*** Block opens ***

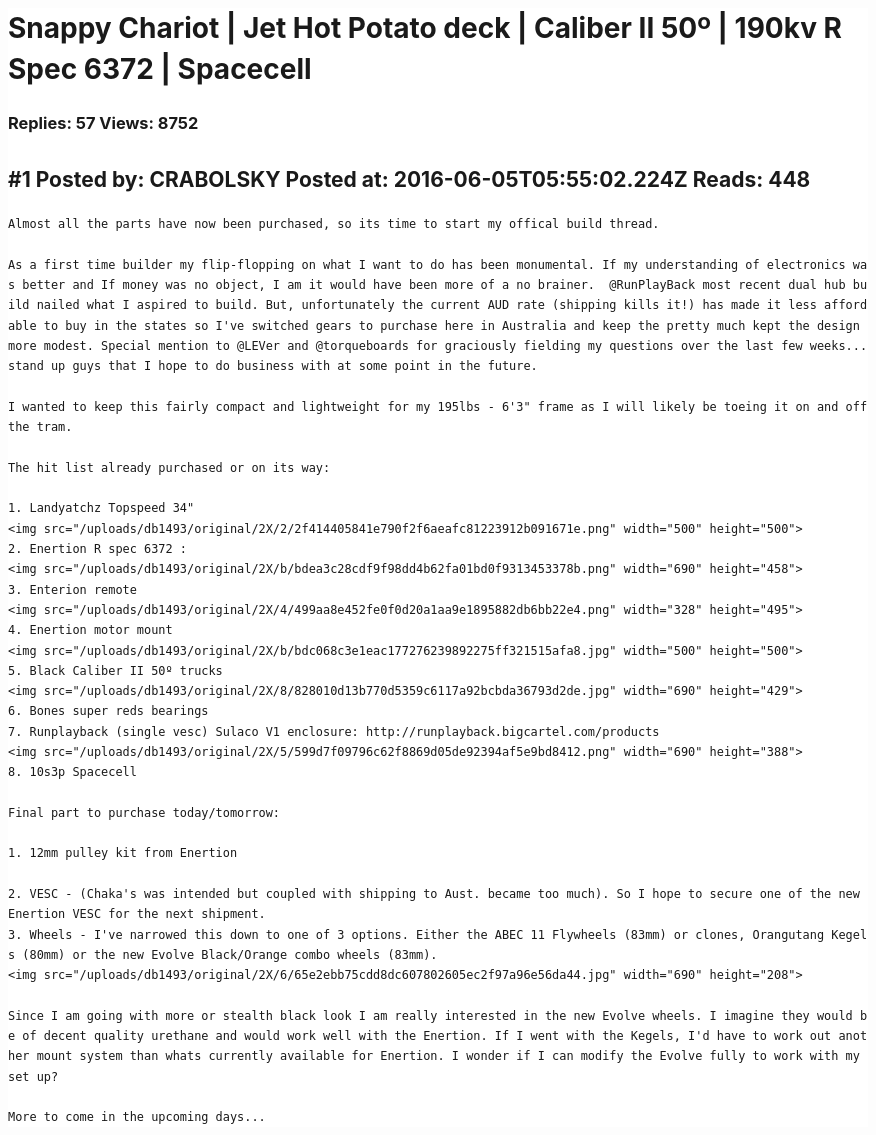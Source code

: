 # Snappy Chariot &#124; Jet Hot Potato deck &#124; Caliber II 50º &#124; 190kv R Spec 6372 &#124; Spacecell

### Replies: 57 Views: 8752

## \#1 Posted by: CRABOLSKY Posted at: 2016-06-05T05:55:02.224Z Reads: 448

```
Almost all the parts have now been purchased, so its time to start my offical build thread. 

As a first time builder my flip-flopping on what I want to do has been monumental. If my understanding of electronics was better and If money was no object, I am it would have been more of a no brainer.  @RunPlayBack most recent dual hub build nailed what I aspired to build. But, unfortunately the current AUD rate (shipping kills it!) has made it less affordable to buy in the states so I've switched gears to purchase here in Australia and keep the pretty much kept the design more modest. Special mention to @LEVer and @torqueboards for graciously fielding my questions over the last few weeks... stand up guys that I hope to do business with at some point in the future. 

I wanted to keep this fairly compact and lightweight for my 195lbs - 6'3" frame as I will likely be toeing it on and off the tram.

The hit list already purchased or on its way:

1. Landyatchz Topspeed 34" 
<img src="/uploads/db1493/original/2X/2/2f414405841e790f2f6aeafc81223912b091671e.png" width="500" height="500">
2. Enertion R spec 6372 : 
<img src="/uploads/db1493/original/2X/b/bdea3c28cdf9f98dd4b62fa01bd0f9313453378b.png" width="690" height="458">
3. Enterion remote
<img src="/uploads/db1493/original/2X/4/499aa8e452fe0f0d20a1aa9e1895882db6bb22e4.png" width="328" height="495">
4. Enertion motor mount 
<img src="/uploads/db1493/original/2X/b/bdc068c3e1eac177276239892275ff321515afa8.jpg" width="500" height="500">
5. Black Caliber II 50º trucks
<img src="/uploads/db1493/original/2X/8/828010d13b770d5359c6117a92bcbda36793d2de.jpg" width="690" height="429">
6. Bones super reds bearings
7. Runplayback (single vesc) Sulaco V1 enclosure: http://runplayback.bigcartel.com/products
<img src="/uploads/db1493/original/2X/5/599d7f09796c62f8869d05de92394af5e9bd8412.png" width="690" height="388">
8. 10s3p Spacecell

Final part to purchase today/tomorrow:

1. 12mm pulley kit from Enertion

2. VESC - (Chaka's was intended but coupled with shipping to Aust. became too much). So I hope to secure one of the new Enertion VESC for the next shipment. 
3. Wheels - I've narrowed this down to one of 3 options. Either the ABEC 11 Flywheels (83mm) or clones, Orangutang Kegels (80mm) or the new Evolve Black/Orange combo wheels (83mm). 
<img src="/uploads/db1493/original/2X/6/65e2ebb75cdd8dc607802605ec2f97a96e56da44.jpg" width="690" height="208">

Since I am going with more or stealth black look I am really interested in the new Evolve wheels. I imagine they would be of decent quality urethane and would work well with the Enertion. If I went with the Kegels, I'd have to work out another mount system than whats currently available for Enertion. I wonder if I can modify the Evolve fully to work with my set up? 

More to come in the upcoming days...
```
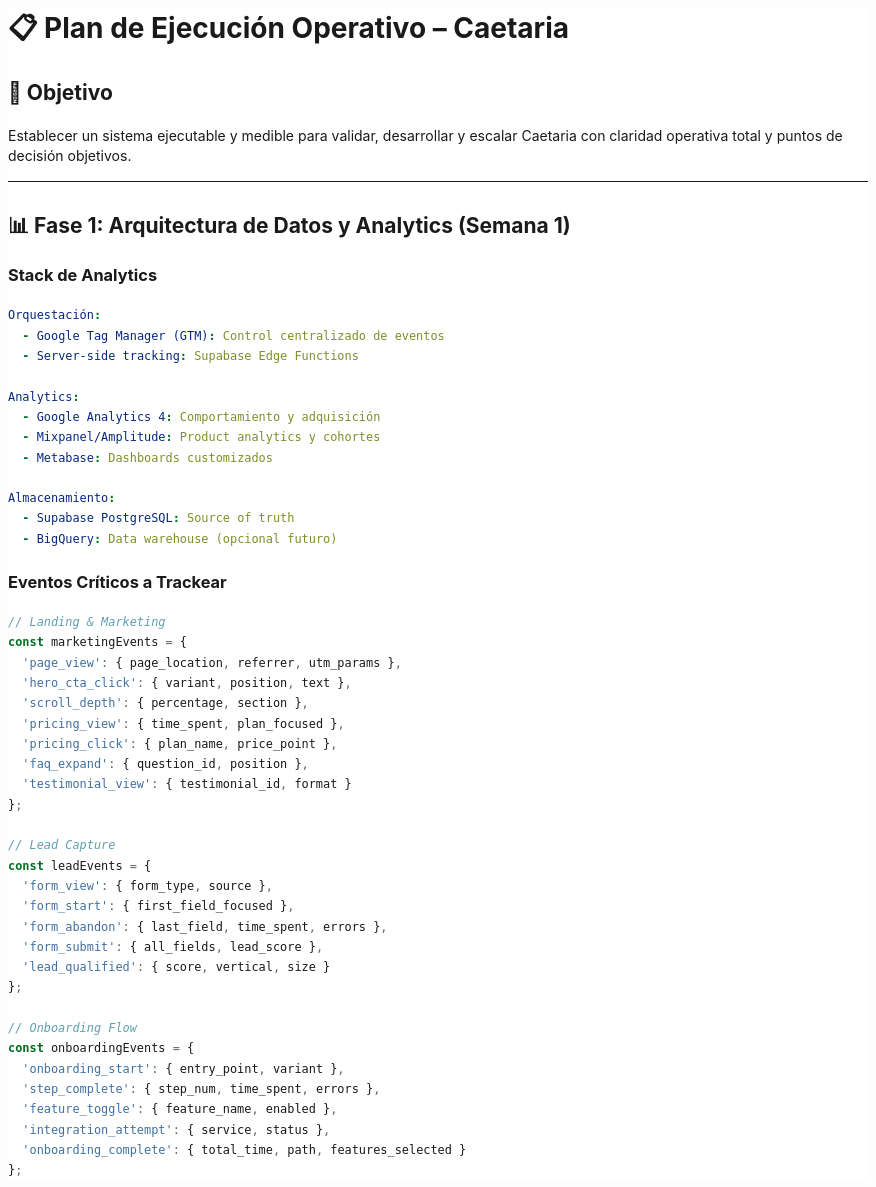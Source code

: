 # 📋 Plan de Ejecución Operativo – Caetaria

## 🎯 Objetivo

Establecer un sistema ejecutable y medible para validar, desarrollar y escalar Caetaria con claridad operativa total y puntos de decisión objetivos.

---

## 📊 Fase 1: Arquitectura de Datos y Analytics (Semana 1)

### Stack de Analytics

```yaml
Orquestación:
  - Google Tag Manager (GTM): Control centralizado de eventos
  - Server-side tracking: Supabase Edge Functions

Analytics:
  - Google Analytics 4: Comportamiento y adquisición
  - Mixpanel/Amplitude: Product analytics y cohortes
  - Metabase: Dashboards customizados

Almacenamiento:
  - Supabase PostgreSQL: Source of truth
  - BigQuery: Data warehouse (opcional futuro)
```

### Eventos Críticos a Trackear

```javascript
// Landing & Marketing
const marketingEvents = {
  'page_view': { page_location, referrer, utm_params },
  'hero_cta_click': { variant, position, text },
  'scroll_depth': { percentage, section },
  'pricing_view': { time_spent, plan_focused },
  'pricing_click': { plan_name, price_point },
  'faq_expand': { question_id, position },
  'testimonial_view': { testimonial_id, format }
};

// Lead Capture
const leadEvents = {
  'form_view': { form_type, source },
  'form_start': { first_field_focused },
  'form_abandon': { last_field, time_spent, errors },
  'form_submit': { all_fields, lead_score },
  'lead_qualified': { score, vertical, size }
};

// Onboarding Flow
const onboardingEvents = {
  'onboarding_start': { entry_point, variant },
  'step_complete': { step_num, time_spent, errors },
  'feature_toggle': { feature_name, enabled },
  'integration_attempt': { service, status },
  'onboarding_complete': { total_time, path, features_selected }
};
```
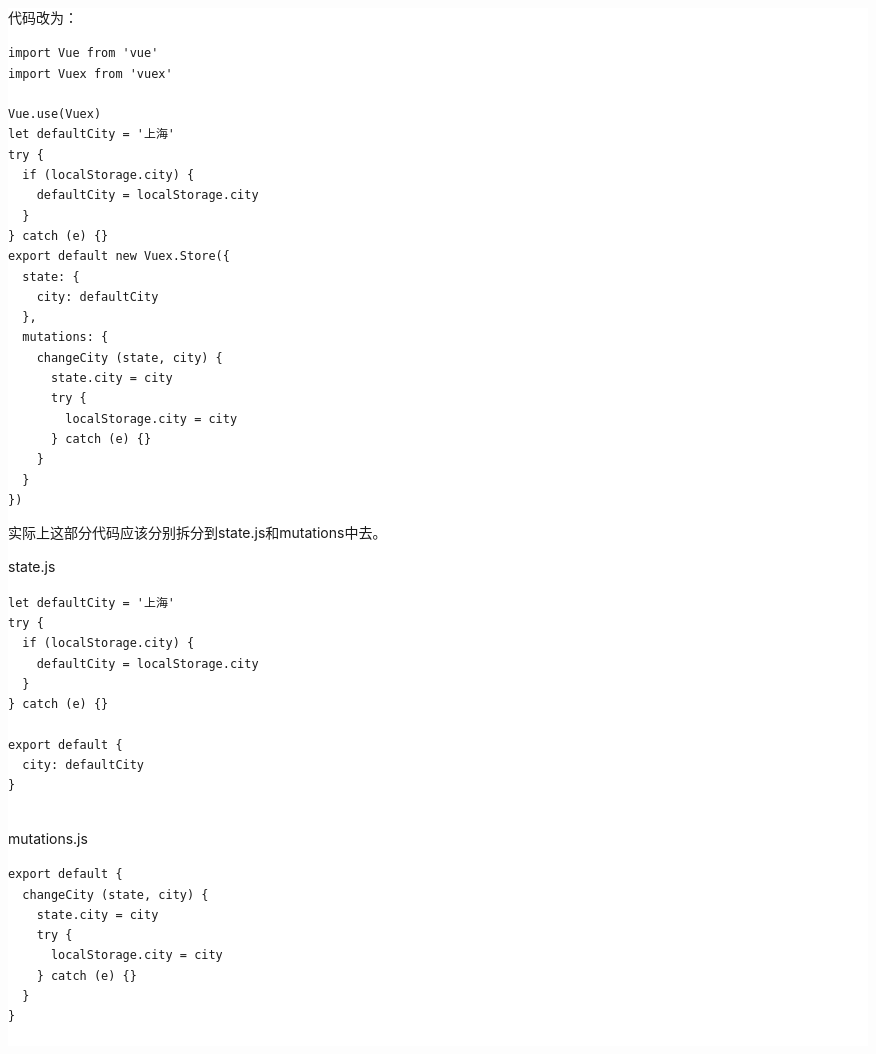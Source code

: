 代码改为：

```
import Vue from 'vue'
import Vuex from 'vuex'

Vue.use(Vuex)
let defaultCity = '上海'
try {
  if (localStorage.city) {
    defaultCity = localStorage.city
  }
} catch (e) {}
export default new Vuex.Store({
  state: {
    city: defaultCity
  },
  mutations: {
    changeCity (state, city) {
      state.city = city
      try {
        localStorage.city = city
      } catch (e) {}
    }
  }
})

```

实际上这部分代码应该分别拆分到state.js和mutations中去。

state.js

```
let defaultCity = '上海'
try {
  if (localStorage.city) {
    defaultCity = localStorage.city
  }
} catch (e) {}

export default {
  city: defaultCity
}


```

mutations.js

```
export default {
  changeCity (state, city) {
    state.city = city
    try {
      localStorage.city = city
    } catch (e) {}
  }
}


```
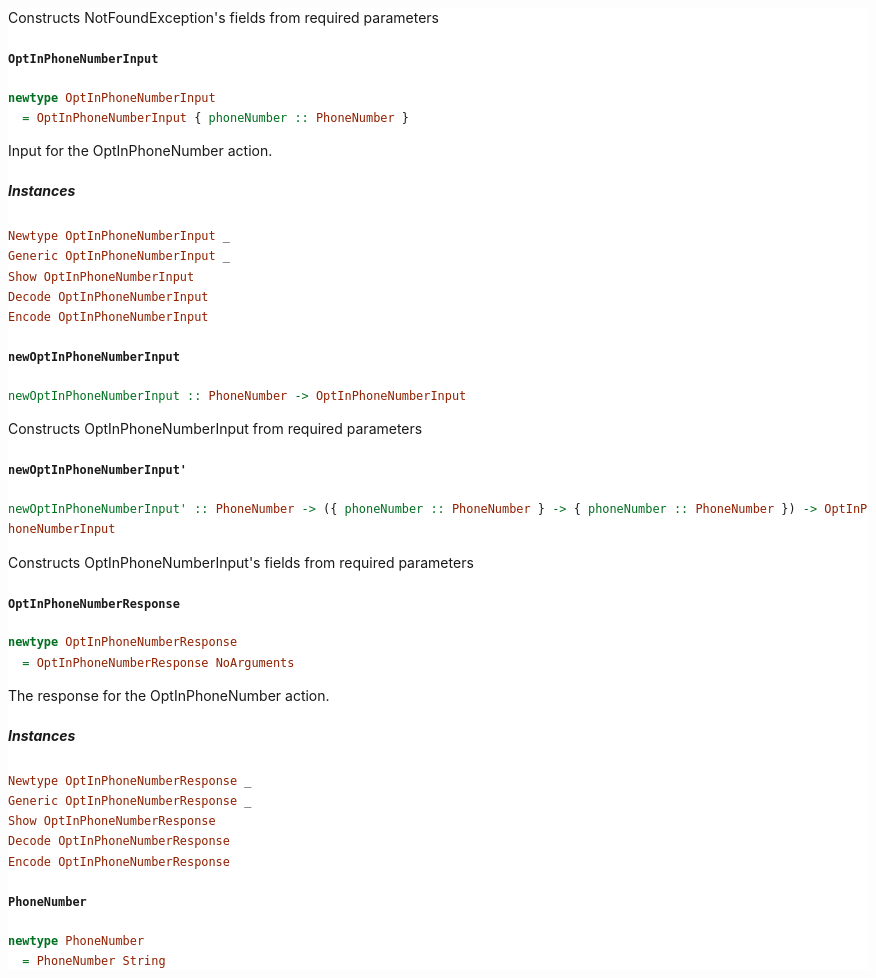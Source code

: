 Constructs NotFoundException's fields from required parameters

#### `OptInPhoneNumberInput`

``` purescript
newtype OptInPhoneNumberInput
  = OptInPhoneNumberInput { phoneNumber :: PhoneNumber }
```

<p>Input for the OptInPhoneNumber action.</p>

##### Instances
``` purescript
Newtype OptInPhoneNumberInput _
Generic OptInPhoneNumberInput _
Show OptInPhoneNumberInput
Decode OptInPhoneNumberInput
Encode OptInPhoneNumberInput
```

#### `newOptInPhoneNumberInput`

``` purescript
newOptInPhoneNumberInput :: PhoneNumber -> OptInPhoneNumberInput
```

Constructs OptInPhoneNumberInput from required parameters

#### `newOptInPhoneNumberInput'`

``` purescript
newOptInPhoneNumberInput' :: PhoneNumber -> ({ phoneNumber :: PhoneNumber } -> { phoneNumber :: PhoneNumber }) -> OptInPhoneNumberInput
```

Constructs OptInPhoneNumberInput's fields from required parameters

#### `OptInPhoneNumberResponse`

``` purescript
newtype OptInPhoneNumberResponse
  = OptInPhoneNumberResponse NoArguments
```

<p>The response for the OptInPhoneNumber action.</p>

##### Instances
``` purescript
Newtype OptInPhoneNumberResponse _
Generic OptInPhoneNumberResponse _
Show OptInPhoneNumberResponse
Decode OptInPhoneNumberResponse
Encode OptInPhoneNumberResponse
```

#### `PhoneNumber`

``` purescript
newtype PhoneNumber
  = PhoneNumber String
```

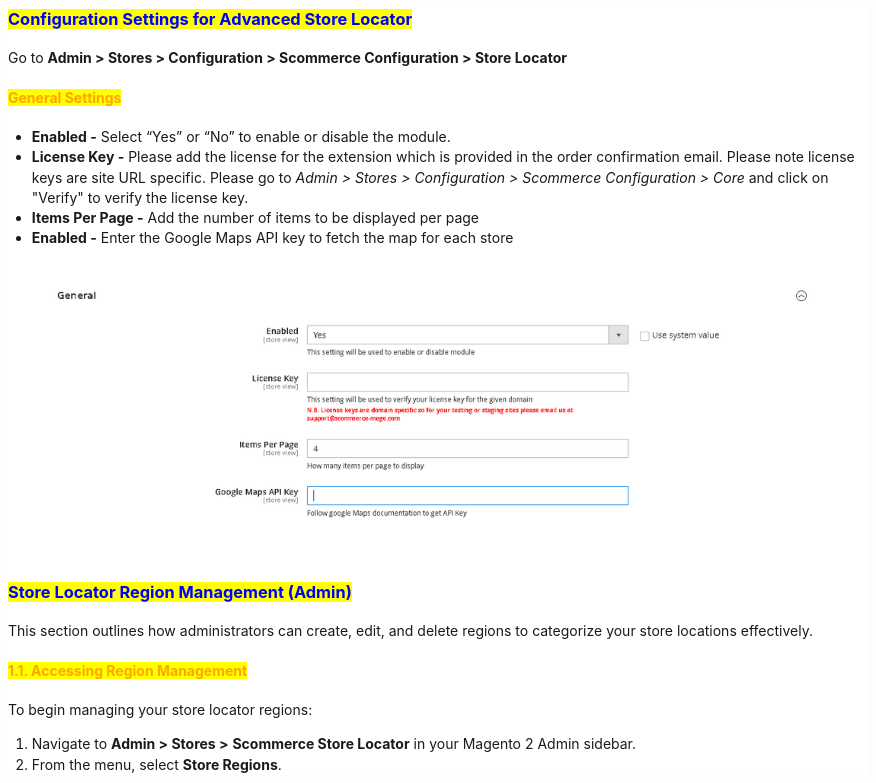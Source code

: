 ### <mark style="color:blue;">Configuration Settings for Advanced Store Locator</mark> <a href="#bookmark3" id="bookmark3"></a>

Go to **Admin > Stores > Configuration > Scommerce Configuration > Store Locator**

#### <mark style="color:orange;">General Settings</mark> <a href="#bookmark4" id="bookmark4"></a>

* **Enabled -** Select “Yes” or “No” to enable or disable the module.
* **License Key -** Please add the license for the extension which is provided in the order confirmation email. Please note license keys are site URL specific. Please go to _Admin > Stores > Configuration > Scommerce Configuration > Core_ and click on "Verify" to verify the license key.&#x20;
* **Items Per Page -** Add the number of items to be displayed per page
* **Enabled -** Enter the Google Maps API key to fetch the map for each store

<div data-full-width="true"><figure><img src="../../.gitbook/assets/image (236).png" alt=""><figcaption></figcaption></figure></div>

### <mark style="color:blue;">Store Locator Region Management (Admin)</mark>  <a href="#bookmark6" id="bookmark6"></a>

This section outlines how administrators can create, edit, and delete regions to categorize your store locations effectively.

#### <mark style="color:orange;">**1.1. Accessing Region Management**</mark>&#x20;

To begin managing your store locator regions:

1. Navigate to **Admin > Stores >** **Scommerce Store Locator** in your Magento 2 Admin sidebar.
2.  From the menu, select **Store Regions**.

*** Block closes ***

■ **TASK GOAL**:
In the entries, find every line holding "href" and copy it.

■ **TASK OUTPUT**:
: ### <mark style="color:blue;">Configuration Settings for Advanced Store Locator</mark> <a href="#bookmark3" id="bookmark3"></a>
#### <mark style="color:orange;">General Settings</mark> <a href="#bookmark4" id="bookmark4"></a>
### <mark style="color:blue;">Store Locator Region Management (Admin)</mark>  <a href="#bookmark6" id="bookmark6"></a>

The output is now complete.